From Wikipedia: “Narrative exposition is the insertion of background information within a story or narrative. This information can be about the setting, characters’ backstories, prior plot events, historical context, etc. In literature, exposition appears in the form of expository writing embedded within the narrative.”
So it’s anything that happened before the story started including political, economic, social, technological, environmental, and legal (PESTEL) conditions. We worked a little bit on this in the world building episode over the summer (here) and in our fourth episode on world building in fantasy novels (many moons ago) and somewhat in our episode on prologues (here) where Kasie explained why it’s a waste of paper to write a prologue.
There are several kinds of exposition according to literaryterms.net:
- Backstory or prologue — the dreaded fact dump that precedes a story
- Inner monologue or flashback — where the character remembers or thinks about something that happened in the past and therefore gives us that prior knowledge we need
- Dialogue — where one character tells another about something that happened before the story so we (the reader) get that information, too.
Which is the best? I know, I know. “It depends.”
Segment 2
Why do we need exposition?
Because no one wants to “begin my life with the beginning of my life” a la David Copperfield. We all want to see the action. Anything else that matters to the action but is not actually action, should be delivered as exposition.
Where do you put it?
- In the beginning of the story — as an introduction to the world in which the characters are living. Set the scene (this is the world building stuff we’ve talked about)

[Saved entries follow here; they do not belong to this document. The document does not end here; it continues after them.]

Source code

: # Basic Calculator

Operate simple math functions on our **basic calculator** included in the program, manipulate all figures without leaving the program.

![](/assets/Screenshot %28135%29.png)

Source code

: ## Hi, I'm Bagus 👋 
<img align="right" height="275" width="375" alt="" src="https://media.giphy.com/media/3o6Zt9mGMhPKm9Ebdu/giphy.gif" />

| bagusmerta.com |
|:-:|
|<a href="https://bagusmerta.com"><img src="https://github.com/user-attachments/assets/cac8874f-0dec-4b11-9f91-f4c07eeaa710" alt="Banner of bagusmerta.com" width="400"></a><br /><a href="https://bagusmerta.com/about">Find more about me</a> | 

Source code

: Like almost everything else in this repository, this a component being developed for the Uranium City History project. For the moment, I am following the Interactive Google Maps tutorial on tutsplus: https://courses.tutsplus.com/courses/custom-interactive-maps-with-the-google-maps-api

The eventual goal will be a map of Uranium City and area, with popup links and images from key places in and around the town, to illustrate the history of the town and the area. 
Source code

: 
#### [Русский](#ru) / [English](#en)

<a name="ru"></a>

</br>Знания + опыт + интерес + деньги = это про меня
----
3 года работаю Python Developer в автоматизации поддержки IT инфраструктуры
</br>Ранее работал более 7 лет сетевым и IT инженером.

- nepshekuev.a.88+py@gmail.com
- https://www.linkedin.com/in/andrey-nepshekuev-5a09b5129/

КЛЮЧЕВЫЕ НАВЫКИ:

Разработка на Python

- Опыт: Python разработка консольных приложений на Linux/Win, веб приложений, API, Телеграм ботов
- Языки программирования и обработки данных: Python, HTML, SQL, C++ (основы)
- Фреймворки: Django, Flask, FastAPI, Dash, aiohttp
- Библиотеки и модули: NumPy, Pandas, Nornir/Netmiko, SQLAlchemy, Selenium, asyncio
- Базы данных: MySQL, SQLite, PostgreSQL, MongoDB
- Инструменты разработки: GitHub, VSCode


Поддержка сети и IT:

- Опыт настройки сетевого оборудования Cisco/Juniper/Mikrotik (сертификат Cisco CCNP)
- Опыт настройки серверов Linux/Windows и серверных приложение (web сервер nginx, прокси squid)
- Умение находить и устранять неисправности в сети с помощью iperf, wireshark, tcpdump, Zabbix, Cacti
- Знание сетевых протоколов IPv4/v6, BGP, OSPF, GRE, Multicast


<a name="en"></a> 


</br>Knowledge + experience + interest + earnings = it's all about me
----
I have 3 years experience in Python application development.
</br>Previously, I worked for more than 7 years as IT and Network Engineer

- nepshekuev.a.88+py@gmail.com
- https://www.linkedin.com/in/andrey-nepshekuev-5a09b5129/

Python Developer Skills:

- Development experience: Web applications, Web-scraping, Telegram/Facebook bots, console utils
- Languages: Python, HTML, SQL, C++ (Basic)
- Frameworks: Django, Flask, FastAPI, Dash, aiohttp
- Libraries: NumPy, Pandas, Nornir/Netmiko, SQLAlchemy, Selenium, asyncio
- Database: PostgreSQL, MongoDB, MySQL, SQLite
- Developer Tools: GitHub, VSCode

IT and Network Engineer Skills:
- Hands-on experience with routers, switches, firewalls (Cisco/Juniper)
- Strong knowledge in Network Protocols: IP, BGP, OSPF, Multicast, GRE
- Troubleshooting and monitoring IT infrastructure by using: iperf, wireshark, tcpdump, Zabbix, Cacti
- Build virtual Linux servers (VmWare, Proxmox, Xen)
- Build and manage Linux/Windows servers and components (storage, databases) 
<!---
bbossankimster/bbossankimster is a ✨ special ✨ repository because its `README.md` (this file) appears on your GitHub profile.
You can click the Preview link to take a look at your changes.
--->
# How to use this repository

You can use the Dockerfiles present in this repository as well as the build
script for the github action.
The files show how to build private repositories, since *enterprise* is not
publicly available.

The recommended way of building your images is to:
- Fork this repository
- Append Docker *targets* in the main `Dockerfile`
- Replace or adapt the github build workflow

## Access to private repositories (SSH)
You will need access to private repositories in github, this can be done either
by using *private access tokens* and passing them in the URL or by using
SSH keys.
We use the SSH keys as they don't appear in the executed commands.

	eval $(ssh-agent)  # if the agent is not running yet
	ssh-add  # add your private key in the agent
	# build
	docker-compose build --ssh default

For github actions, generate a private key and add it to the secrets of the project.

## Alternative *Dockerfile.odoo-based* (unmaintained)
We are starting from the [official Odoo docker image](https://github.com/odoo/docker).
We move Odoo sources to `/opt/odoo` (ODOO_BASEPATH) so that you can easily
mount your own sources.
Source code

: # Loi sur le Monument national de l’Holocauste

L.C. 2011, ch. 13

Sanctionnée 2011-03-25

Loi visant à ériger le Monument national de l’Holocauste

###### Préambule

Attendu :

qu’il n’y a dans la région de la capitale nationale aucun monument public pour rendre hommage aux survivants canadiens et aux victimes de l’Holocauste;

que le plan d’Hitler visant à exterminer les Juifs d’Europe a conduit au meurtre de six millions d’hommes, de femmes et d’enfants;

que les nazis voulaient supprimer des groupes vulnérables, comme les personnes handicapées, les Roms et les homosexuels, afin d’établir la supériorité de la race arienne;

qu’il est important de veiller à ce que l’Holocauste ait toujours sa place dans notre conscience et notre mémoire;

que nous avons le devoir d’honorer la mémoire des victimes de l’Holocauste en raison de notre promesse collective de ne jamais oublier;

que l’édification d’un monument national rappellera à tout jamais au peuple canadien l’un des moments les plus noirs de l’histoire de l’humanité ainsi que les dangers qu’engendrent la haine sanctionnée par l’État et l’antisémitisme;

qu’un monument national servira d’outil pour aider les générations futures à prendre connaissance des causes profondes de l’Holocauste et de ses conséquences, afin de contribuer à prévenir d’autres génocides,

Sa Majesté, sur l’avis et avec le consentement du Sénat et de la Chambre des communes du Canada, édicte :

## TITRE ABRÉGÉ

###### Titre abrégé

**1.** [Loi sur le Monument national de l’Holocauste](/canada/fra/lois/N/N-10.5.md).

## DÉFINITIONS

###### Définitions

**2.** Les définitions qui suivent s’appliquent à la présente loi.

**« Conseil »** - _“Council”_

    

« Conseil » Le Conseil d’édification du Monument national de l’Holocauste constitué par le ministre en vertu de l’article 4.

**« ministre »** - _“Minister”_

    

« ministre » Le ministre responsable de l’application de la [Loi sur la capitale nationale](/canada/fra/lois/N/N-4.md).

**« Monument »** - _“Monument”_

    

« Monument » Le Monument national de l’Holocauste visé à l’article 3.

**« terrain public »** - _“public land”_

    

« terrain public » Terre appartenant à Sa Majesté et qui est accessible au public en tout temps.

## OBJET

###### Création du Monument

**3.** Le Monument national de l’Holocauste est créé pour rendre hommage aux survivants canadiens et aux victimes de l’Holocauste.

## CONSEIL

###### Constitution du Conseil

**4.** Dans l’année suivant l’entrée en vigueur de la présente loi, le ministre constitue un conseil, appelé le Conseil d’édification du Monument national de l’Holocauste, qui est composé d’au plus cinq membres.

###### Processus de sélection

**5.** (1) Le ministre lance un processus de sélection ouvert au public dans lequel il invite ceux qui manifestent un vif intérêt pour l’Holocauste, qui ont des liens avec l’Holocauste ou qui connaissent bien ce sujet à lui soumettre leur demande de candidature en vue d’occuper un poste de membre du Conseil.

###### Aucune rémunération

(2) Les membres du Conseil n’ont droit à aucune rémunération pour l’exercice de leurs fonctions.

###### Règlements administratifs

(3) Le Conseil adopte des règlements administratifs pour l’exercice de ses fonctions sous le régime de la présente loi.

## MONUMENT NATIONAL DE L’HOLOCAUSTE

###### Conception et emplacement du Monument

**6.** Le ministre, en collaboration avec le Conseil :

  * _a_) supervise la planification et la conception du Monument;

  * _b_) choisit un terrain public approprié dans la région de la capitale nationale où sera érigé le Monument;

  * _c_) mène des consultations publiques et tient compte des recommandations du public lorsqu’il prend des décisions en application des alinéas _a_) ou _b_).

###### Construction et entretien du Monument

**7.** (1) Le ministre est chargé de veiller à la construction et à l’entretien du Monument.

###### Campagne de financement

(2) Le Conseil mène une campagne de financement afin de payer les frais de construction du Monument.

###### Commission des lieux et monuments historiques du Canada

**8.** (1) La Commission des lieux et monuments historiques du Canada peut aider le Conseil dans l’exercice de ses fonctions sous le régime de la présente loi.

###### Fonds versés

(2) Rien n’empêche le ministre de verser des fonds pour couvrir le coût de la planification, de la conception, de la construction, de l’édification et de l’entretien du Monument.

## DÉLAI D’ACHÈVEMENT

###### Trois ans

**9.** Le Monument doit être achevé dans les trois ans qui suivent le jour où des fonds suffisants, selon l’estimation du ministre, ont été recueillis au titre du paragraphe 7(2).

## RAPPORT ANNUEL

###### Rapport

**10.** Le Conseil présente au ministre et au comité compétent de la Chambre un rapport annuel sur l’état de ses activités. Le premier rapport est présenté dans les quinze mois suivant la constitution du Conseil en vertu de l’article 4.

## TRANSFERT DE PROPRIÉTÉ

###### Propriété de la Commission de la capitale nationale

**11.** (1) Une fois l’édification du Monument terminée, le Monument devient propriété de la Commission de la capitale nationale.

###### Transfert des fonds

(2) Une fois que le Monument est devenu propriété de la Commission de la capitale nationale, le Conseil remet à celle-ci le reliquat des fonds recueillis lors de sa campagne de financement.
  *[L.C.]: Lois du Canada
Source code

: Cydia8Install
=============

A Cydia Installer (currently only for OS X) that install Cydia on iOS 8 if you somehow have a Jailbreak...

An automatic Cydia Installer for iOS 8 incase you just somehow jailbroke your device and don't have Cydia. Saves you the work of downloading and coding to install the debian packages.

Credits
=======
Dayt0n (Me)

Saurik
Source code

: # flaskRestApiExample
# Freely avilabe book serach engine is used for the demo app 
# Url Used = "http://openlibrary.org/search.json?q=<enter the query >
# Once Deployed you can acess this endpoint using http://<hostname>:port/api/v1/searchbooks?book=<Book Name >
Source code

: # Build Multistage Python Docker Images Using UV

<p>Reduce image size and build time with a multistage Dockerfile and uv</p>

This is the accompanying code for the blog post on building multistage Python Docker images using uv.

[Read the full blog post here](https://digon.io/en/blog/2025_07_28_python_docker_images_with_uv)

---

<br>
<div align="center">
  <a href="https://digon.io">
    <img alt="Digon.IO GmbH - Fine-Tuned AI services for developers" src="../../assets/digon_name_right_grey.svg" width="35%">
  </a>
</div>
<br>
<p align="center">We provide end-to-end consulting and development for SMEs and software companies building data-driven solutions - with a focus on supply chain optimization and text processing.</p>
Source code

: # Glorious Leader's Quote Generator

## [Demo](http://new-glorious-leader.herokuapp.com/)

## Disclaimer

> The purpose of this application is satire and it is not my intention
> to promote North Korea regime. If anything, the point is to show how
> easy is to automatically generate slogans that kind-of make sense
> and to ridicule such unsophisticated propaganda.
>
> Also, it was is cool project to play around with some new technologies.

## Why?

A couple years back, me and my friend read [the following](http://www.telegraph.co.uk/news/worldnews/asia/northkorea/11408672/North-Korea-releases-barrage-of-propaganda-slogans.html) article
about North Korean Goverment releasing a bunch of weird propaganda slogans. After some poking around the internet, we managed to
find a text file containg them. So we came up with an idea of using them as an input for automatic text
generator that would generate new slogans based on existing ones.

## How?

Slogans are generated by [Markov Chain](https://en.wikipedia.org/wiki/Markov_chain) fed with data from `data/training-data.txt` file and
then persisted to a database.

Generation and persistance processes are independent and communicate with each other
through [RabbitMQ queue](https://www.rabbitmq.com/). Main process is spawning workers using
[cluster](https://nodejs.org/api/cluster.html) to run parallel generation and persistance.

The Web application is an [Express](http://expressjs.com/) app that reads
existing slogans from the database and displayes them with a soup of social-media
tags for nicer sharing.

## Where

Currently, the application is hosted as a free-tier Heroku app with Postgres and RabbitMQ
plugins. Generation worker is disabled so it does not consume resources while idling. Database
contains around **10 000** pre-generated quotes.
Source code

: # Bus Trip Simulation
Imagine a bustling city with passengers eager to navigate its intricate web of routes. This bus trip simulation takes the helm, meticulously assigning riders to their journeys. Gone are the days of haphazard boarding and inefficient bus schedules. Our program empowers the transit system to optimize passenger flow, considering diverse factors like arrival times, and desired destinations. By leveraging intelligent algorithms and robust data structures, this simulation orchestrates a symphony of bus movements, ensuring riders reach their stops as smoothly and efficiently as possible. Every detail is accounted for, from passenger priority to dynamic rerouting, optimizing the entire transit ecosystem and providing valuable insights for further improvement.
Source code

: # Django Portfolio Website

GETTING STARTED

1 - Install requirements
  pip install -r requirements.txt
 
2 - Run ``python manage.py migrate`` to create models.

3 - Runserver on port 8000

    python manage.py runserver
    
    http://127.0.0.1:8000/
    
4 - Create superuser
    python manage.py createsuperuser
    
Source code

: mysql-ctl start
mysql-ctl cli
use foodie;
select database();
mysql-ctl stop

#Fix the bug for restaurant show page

- Throughout the story — when it’s relevant. As something is occurring, put it in context with a line or two of exposition
- Foreshadowing — in an adjacent or inconspicuous place (an amusing anecdote, a memory that’s triggered) but setting us up for needing it later when it becomes important
- At the end — in a kind of “what you didn’t know was” reveal (think mystery novels) that makes confusing things make sense
- A variety of approaches — the “It depends” method
How and when do you put in the exposition?
Introduction
Introductory-style relies upon the narrator. We will learn only what the narrator knows. In a third person story, that could be quite a lot. Consider the Stage Manager from Our Town who was clairvoyant enough to know the ghosts in the cemetery.
In a first-person narrative this might be more limited. We will only see what he sees and feel what he feels, so consider the experiences he has in the first few pages and how you might deliver needed information. In After December, Brian returns home so we of course get memories of all his other returns and the childhood he spent in that house.
- Not unlike the “Once Upon a Time,” portion of the story, early exposition delivered by narrator is a classic device and meets readers’ expectations.
- Many novices are told to get right to the story and come back for the exposition later and that’s not bad advice because we really want to be engaged early on, but we also want to know what’s at stake and frequently why the action matters is delivered by exposition.
Flashback
These can be tricky. Flashback pulls us out of the story and into some circumstances that occurred before. We need past-perfect verb tenses and/or the squiggly lines on the screen to tell us we’re moving back in time.
Flashbacks can be indicated by timestamp “Phoenix, 1952” or by a page break. Some writers use italics — I’m not a huge fan of that because it renders the italics pretty useless elsewhere.
Context clues like the vocabulary, dress, or other artifacts of the era can tell you we’ve traveled back in time. But put the flashback in perspective. For example, if it’s a third person close, the flashback must be something our main character witnessed. The character has moved on and so there should be a kind of editorializing to it — regret, fondness, yearning, bitterness — the present-day character feels some kind of way about what happened before. That feeling is what connects the flashback to the current story. So don’t leave it out. Put the flashback in context.
Monologue
I like a good monologue where someone explains to someone else how things used to be. These, too, need context. The person doing the explaining has a take on what happened. Give them the slanted view. Show they have a stake in what’s happening now by demonstrating how they feel about what happened before.
Dialogue
Avoid the interrogation, but you can have one character ask another a series of questions to get at the exposition. This is a “What the hell was that all about?” conversation. Again, context is what matters. You want these two present-day characters to have a conflict over what is and is not being revealed.
Segment 3
So who needs the exposition?
The writer should have it all. You should know enough of what happened before the story that you can write the “now” version and know what’s at stake.
How much of it does the reader need? Whatever’s relevant, of course. And some writers use exposition to misdirect the reader. Make them like a character who shouldn’t be liked or suspect a character who hasn’t done anything wrong. Exposition and how it’s delivered can shape the reader’s impression not only of the story itself, but of the characters, the setting, and the outcome.
Don’t go to Santa Cruz. There are vampires.
The Adriatic Coast of Italy is beautiful but better for vacation, not living there.
This is a tourist town, Amity Beach. We depend on their money.